2 Peter 3:4 asks the question we’ve all asked, if we’re honest. “Where is the promise of his coming?” Even the disciples and early church struggled to understand God’s timing. John records some of Jesus’ last words, a promise that “A little while, and you will see me no longer; and again a little while, and you will see me” (John 16:16). But how long did he mean by “a little while”? Peter wants to help believers who are pondering this promise. He reminds believers that those who mock Christians by pointing out that “things are continuing as they were from the beginning of creation” (2 Peter 3:4) have to “deliberately overlook” the history of creation in order to make this argument. Because the history of creation shows that things have not always gone smoothly on the planet. God has indeed intervened to display his judgment. Just a few paragraphs earlier in this same letter, Peter recalls how God used both fire and water to judge sin (and display his power to save) (2 Peter 2:4-10).

These mockers who claim Christ’s second coming is never going to happen are “bold and willful” as they blaspheme “about matters of which they are ignorant” (2 Peter 2:10, 12). Peter says they are willing to “deliberately overlook” that “the earth was formed out of water and through water by the word of God” (2 Peter 3:5). Well, of course! We don’t know how the world will end, but neither were we there when the world began.

This is not unlike the conversation God has with Job after hearing Job’s complaint against him. God asks “Who is this that obscures my plans with words without knowledge?” (Job 38:1). Who are you to question God? Then, God displays his power over creation as the one who set boundaries for the waters (Job 38:10), who has been to the “springs of the sea” and knows where all this water comes from (Job 38:16), and who is able to “tip over the water jars of the heavens” at just the right time (Job 38:37).

So here is a valid question to ask of those who mock believers who proclaim Jesus is coming again: Where did all this water come from? How do we happen to be creatures dependent on water who live on a planet which is two-thirds water? Theories on where water comes from abound (Meteors? Leftover from the cosmic bang?) but we are still asking the same question God asked Job “Does the rain have a father?” (Job 38:28).
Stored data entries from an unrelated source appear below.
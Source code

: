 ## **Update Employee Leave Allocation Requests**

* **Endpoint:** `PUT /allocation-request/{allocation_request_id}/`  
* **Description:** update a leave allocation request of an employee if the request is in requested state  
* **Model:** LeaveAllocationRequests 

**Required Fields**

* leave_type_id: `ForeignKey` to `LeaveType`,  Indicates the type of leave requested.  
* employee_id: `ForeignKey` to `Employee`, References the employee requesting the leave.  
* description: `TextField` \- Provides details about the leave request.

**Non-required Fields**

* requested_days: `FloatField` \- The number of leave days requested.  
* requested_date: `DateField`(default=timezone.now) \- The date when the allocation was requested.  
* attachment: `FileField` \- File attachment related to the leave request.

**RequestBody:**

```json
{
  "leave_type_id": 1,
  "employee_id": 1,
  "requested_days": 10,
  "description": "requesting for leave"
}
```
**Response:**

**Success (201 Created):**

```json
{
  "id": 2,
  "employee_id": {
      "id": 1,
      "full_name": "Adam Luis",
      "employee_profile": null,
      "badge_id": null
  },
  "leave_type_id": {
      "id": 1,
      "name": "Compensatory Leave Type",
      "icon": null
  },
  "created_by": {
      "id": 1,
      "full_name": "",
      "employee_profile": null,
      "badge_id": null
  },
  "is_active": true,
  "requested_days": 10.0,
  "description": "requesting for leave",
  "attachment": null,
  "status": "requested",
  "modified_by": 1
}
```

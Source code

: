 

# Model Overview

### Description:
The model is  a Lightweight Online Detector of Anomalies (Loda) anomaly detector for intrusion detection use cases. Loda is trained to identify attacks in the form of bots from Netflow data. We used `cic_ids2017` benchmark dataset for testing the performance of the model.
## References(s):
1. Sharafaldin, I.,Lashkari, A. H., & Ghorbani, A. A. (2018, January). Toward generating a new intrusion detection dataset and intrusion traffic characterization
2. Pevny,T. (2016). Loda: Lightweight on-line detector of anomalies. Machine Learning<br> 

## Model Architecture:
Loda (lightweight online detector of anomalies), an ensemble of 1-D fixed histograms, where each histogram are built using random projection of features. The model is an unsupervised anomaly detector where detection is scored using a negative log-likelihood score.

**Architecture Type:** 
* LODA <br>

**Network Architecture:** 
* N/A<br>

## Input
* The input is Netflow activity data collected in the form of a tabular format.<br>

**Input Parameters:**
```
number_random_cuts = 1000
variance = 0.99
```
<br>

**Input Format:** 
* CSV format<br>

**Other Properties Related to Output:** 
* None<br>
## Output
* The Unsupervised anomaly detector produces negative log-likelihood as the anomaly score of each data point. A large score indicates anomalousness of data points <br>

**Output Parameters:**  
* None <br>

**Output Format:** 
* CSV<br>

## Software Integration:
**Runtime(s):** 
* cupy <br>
Drawing our attention to water, Peter beautifully illustrates the vast scope of our ignorance when it comes to matters of God. The earth was “formed out of water and through water by the word of God” (2 Peter 3:5) which is mysterious enough, but not only that, “by means of these the world that then existed was deluged with water and perished” (2 Peter 3:6). Water, present at the creation and provided with generosity and restraint throughout all of human history, was also at one time the means of God’s judgment. We live every day trusting that God will restrain the waters of the earth, keeping them within their proper boundaries. God is the one who says to the water “This far you may come and no farther; here is where your proud waves halt” each and every day (Job 38:11). But he has also already demonstrated that he also has the power to allow the water to spill over those boundaries.

And just as the flood proved God’s power over creation long ago, we can trust that God’s promised judgment is coming when Christ returns.